[Stored dataset items]
• • • •

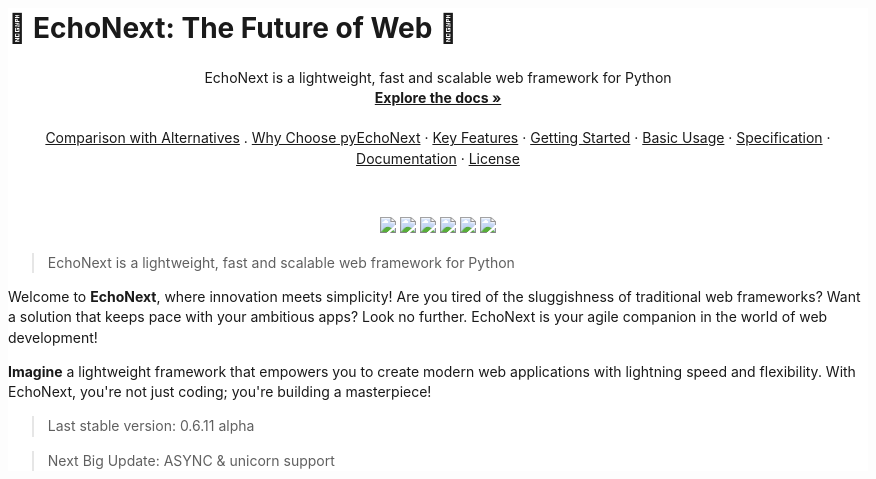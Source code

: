 # 🌟 **EchoNext: The Future of Web** 🚀
<a id="readme-top"></a> 

<div align="center">  
  <p align="center">
    EchoNext is a lightweight, fast and scalable web framework for Python
    <br />
    <a href="https://alexeev-prog.github.io/pyEchoNext/"><strong>Explore the docs »</strong></a>
    <br />
    <br />
    <a href="#-comparison-with-alternatives">Comparison with Alternatives</a>
    .
    <a href="#-why-choose-pyechonext">Why Choose pyEchoNext</a>
    ·
    <a href="#-key-features">Key Features</a>
    ·
    <a href="#-getting-started">Getting Started</a>
    ·
    <a href="#-usage-examples">Basic Usage</a>
    ·
    <a href="#-specifications">Specification</a>
    ·
    <a href="https://alexeev-prog.github.io/pyEchoNext/">Documentation</a>
    ·
    <a href="https://github.com/alexeev-prog/pyEchoNext/blob/main/LICENSE">License</a>
  </p>
</div>
<br>
<p align="center">
    <img src="https://img.shields.io/github/languages/top/alexeev-prog/pyEchoNext?style=for-the-badge">
    <img src="https://img.shields.io/github/languages/count/alexeev-prog/pyEchoNext?style=for-the-badge">
    <img src="https://img.shields.io/github/license/alexeev-prog/pyEchoNext?style=for-the-badge">
    <img src="https://img.shields.io/github/stars/alexeev-prog/pyEchoNext?style=for-the-badge">
    <img src="https://img.shields.io/github/issues/alexeev-prog/pyEchoNext?style=for-the-badge">
    <img src="https://img.shields.io/github/last-commit/alexeev-prog/pyEchoNext?style=for-the-badge">
</p>

 > EchoNext is a lightweight, fast and scalable web framework for Python

Welcome to **EchoNext**, where innovation meets simplicity! Are you tired of the sluggishness of traditional web frameworks? Want a solution that keeps pace with your ambitious apps? Look no further. EchoNext is your agile companion in the world of web development!

**Imagine** a lightweight framework that empowers you to create modern web applications with lightning speed and flexibility. With EchoNext, you're not just coding; you're building a masterpiece!

 > Last stable version: 0.6.11 alpha

 > Next Big Update: ASYNC & unicorn support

• • • •

The lines to return are those in the entries above that hold "scalable".

    EchoNext is a lightweight, fast and scalable web framework for Python
 > EchoNext is a lightweight, fast and scalable web framework for Python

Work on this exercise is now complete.